Major investors including PGGM, Norges Bank Investment Management and California giants CalPERS and CalSTRS have all disclosed they voted in favour of a proposal at PNC Financial Services, the Pittsburgh-based financial services corporation, calling for a report on the greenhouse gas emissions resulting from its lending portfolio and its exposure to climate change risk. The proposal was filed by Boston Common Asset Management. PGGM said: “This proposal is warranted because the company could provide shareholders with additional information about its environmental risk assessment processes for its lending operations and more comprehensive disclosure of its exposure to climate change risks.”

The pension system for Providence, Rhode Island, is the lead plaintiff in a new securities class action against “stock exchanges, high frequency trading firms and brokerages”. The case has been filed by law firm Robbins Geller Rudman & Dowd. The action is being spearheaded by Patrick Coughlin, who was involved in recovering $7.3bn for former investors in Enron Corporation. He said the exchanges and trading firms had all “participated in a wide-ranging scheme to defraud individual and institutional investors alike”.

Maryland Attorney General Douglas Gansler has filed a lawsuit in the US District Court for the Southern District of Texas against BP. The suit, on behalf of the $44bn Maryland State Retirement and Pension System alleges the oil major made “false and misleading” statements regarding its commitment to safety reforms and oil spill prevention and response capabilities in the run-up to the Deepwater Horizon disaster in 2010. The spill “not only claimed the lives of 11 people and caused the largest environmental disaster in U.S. history, it also resulted in millions of dollars in investment losses sustained by Maryland’s pension system,” Gansler said.

Stephen Viederman, Chair of the Finance Committee of the Christopher Reynolds Foundation, is set to speak tomorrow (April 24) at the Pfizer annual meeting in support of a motion on political lobbying. The resolution, co-filed by Friends Fiduciary and the Unitarian Universalist Association, focuses on the lobbying and legislative activities of the trade associations and organizations of which the pharma giant is a member and supports financially.

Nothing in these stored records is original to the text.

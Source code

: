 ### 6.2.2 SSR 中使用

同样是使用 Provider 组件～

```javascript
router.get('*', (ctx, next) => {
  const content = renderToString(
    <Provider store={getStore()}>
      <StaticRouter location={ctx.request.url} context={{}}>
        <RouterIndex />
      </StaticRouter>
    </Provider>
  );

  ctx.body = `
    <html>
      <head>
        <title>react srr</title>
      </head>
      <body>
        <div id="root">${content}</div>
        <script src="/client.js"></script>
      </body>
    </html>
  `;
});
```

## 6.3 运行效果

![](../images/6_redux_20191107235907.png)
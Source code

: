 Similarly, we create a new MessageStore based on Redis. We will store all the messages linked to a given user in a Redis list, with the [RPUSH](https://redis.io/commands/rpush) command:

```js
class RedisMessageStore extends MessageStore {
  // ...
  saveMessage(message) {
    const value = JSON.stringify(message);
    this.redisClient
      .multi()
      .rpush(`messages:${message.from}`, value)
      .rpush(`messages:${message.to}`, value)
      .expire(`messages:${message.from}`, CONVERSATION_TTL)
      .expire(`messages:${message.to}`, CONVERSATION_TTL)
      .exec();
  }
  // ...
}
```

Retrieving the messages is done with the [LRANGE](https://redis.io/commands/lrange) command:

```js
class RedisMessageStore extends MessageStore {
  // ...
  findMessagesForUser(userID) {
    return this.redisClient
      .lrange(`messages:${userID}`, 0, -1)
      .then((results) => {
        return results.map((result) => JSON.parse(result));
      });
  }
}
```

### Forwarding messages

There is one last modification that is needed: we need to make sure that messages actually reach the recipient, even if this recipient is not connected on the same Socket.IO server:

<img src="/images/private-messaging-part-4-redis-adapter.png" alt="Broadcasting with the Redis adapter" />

CtW Investment Group, the US labour union-linked investment advisor, has written to fellow shareholders in Chipotle Mexican Grill and Burger King Worldwide ahead of the food groups’ annual meetings, which both take place on May 15. CtW is asking shareholders to vote against the “Say-on-Pay” proposal at Chipotle. It also wants them to withhold support for directors Alexandre Behring and Carlos Alberto Sicupira and vote against pay at Burger King. CtW has also urged holders of KKR Financial Holdings investors on Monday to vote against a proposed $2.6bn takeover by former parent KKR & Co.

US banking giant Citigroup had 84.6% support for its 2013 executive pay awards in a vote at its annual meeting, according to a Financial Times report. Two years ago investors including CalPERS, the largest US pension fund, failed to give pay at the bank majority support, the FT added.